採用以外には
“育成”が代表格

 人事部の「介在価値」が問われる仕事は他にも数多くありますが、採用以外で最もわかりやすいのは人材育成業務でしょう。

 例えば、ある職場がリーダーシップ研修をしたいと思った場合、何も人事部に相談する必要はありません。しかるべき人がいれば自分でやることも可能でしょうし、星の数ほどある研修ベンダーと直接契約すればできることです。

 リーダーシップ研修にあまり思い入れのない現場責任者であれば、人事部に丸投げする道を選択するでしょう。
 しかし、逆にリーダーシップ研修に思い入れを持つ現場責任者は、人事部が通り一遍の対応や提案しかできないようであれば、自分で研修をつくろうとするはずです。

 仮に外部の研修ベンダーを活用しようとする場合、現場が直接発注するよりも、人事部が間に入った方が研修の質が高くなり、準備負荷やコストが低くなり、結果、少ない投資で多くのメリットが得られるのであれば、それが人事部の「介在価値」になります。

 一昔前であれば、人事部が勝手に研修をつくって、社員を強制的に集めて研修を実施するということがまかり通っていました。

 往々にして現場では「この忙しいのに研修かよ」と反応したり、上司は部下に「まあ、骨休みだと思ってちょっと行って来いよ」と送り出したり、といったことが起こっていたわけです。

 もちろん人事主催の全社研修の必要性は今もありますが、それらも参加する社員の厳しい批評の目にさらされるようになってきています。

 そして何よりも、現場組織が抱えているリアルな問題を解決していくための一つのツールとして、研修が活用されることが多くなってきています。

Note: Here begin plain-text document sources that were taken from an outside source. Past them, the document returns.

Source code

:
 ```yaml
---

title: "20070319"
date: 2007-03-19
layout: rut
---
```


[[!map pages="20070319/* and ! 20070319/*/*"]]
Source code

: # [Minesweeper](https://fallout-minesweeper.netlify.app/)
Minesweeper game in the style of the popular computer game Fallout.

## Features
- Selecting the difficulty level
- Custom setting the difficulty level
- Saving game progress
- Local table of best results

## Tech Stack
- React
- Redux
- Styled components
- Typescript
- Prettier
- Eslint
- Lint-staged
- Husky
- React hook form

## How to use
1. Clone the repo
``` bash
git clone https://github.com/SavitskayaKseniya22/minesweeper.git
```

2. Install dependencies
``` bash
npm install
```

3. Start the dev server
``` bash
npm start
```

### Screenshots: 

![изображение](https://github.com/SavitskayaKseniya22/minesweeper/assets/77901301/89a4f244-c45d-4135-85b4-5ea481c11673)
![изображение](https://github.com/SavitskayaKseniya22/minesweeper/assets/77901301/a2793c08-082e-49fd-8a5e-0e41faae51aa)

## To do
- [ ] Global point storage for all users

 となると、研修担当者は各現場のエージェントであるかのごとく動き、ソリューションを提供し続ける必要があります。必ずしも自らがファシリテーションをする必要はありませんが、すべての知見・経験・ネットワークを活用して、徹底して自らの「介在価値」を高め、価値を提供していく必要があるわけです。

人的資源の
キュレーターたれ

 インターネットはますます私たちの日常に深く入り込んできます。これによって、さらに様々な分野で中抜き現象は強まるはずです。なにせ人材データベースを現場のマネージャー自らが検索して、必要な人材にオファーを出せる時代なのですから。

 しかし、情報が劇的に大量に流通するようになったことにより、1人ひとりが自ら情報をコントロールすることが困難になり、逆に非効率的になってきます。ここでキュレーターが発揮するような「介在価値」が生きてきます。

 この、2つの相反する現象が、同時進行しているのが今なのです。

 そんな中で採用・研修担当者が「中抜き」されずに「介在価値」を強く発揮し続けるために、漫然とした日々を送っている余裕はないはずです。